Arynes continue to stimulate new reactions and theoretical insight in aromatic chemistry. This has been driven in recent years by the exceptional versatility of 2-(trimethylsilyl)phenyl triflate (1) as a precursor to ortho-benzyne. Such compounds react under mild conditions and have enabled a substantial development of aryne chemistry both in terms of classical transformations (nucleophilic addition, pericyclic reactions) and in opening up new areas, such as σ-insertion reactions and transition-metal-catalyzed processes. As with all methods for the generation of ortho-benzyne to date, compound 1 requires the removal of two adjacent groups from a pre-existing arene. Recent work from the groups of Hoye and Lee has utilized a completely different approach to ortho-arynes, which proceeds through the intramolecular cycloaddition of triynes 3 (Scheme 1).
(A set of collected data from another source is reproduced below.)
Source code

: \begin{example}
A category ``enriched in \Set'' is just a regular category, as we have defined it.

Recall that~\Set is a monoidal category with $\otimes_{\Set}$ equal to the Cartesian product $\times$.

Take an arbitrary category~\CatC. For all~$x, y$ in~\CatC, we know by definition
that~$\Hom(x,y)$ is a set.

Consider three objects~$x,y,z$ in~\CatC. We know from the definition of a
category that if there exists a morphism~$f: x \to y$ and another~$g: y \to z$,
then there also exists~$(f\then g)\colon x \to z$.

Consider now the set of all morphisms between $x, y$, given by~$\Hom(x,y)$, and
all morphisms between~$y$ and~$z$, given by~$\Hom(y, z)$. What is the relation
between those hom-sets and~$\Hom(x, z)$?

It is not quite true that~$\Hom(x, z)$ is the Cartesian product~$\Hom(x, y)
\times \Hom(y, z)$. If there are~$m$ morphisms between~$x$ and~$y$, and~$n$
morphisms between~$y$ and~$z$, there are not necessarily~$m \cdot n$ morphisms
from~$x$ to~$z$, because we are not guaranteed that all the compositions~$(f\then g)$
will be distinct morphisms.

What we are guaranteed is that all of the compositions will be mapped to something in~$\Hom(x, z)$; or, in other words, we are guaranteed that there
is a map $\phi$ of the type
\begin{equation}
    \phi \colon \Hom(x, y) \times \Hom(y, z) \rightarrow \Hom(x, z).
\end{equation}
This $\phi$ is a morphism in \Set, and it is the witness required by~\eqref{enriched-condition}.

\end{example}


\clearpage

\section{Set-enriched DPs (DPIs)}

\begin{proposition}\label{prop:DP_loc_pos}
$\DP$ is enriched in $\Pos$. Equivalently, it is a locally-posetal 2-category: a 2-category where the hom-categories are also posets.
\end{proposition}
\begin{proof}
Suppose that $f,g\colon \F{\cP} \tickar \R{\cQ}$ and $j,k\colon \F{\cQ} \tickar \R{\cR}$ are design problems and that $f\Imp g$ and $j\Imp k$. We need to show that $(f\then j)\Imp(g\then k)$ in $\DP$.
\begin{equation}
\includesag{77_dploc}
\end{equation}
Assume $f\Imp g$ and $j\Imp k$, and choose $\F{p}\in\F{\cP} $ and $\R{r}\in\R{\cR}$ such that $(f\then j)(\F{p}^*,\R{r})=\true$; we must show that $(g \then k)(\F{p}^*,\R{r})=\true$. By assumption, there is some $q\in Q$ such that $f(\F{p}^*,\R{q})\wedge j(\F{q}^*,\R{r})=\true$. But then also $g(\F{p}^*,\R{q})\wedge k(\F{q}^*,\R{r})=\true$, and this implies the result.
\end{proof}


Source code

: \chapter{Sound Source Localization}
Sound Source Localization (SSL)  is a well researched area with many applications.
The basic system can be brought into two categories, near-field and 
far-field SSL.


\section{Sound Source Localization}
This transformation, which was termed a hexadehydro-Diels-Alder (HDDA) reaction by Hoye in analogy to other dehydropericyclic reactions, is perhaps surprising at first glance because of the infrequently depicted aryne resonance structure 4, which immediately arises from the [4+2] cycloaddition. The trapping of an ortho-benzyne intermediate generated in this fashion can then be accomplished by a variety of inter- and intramolecular transformations, affording new approaches to valuable benzenoid compounds.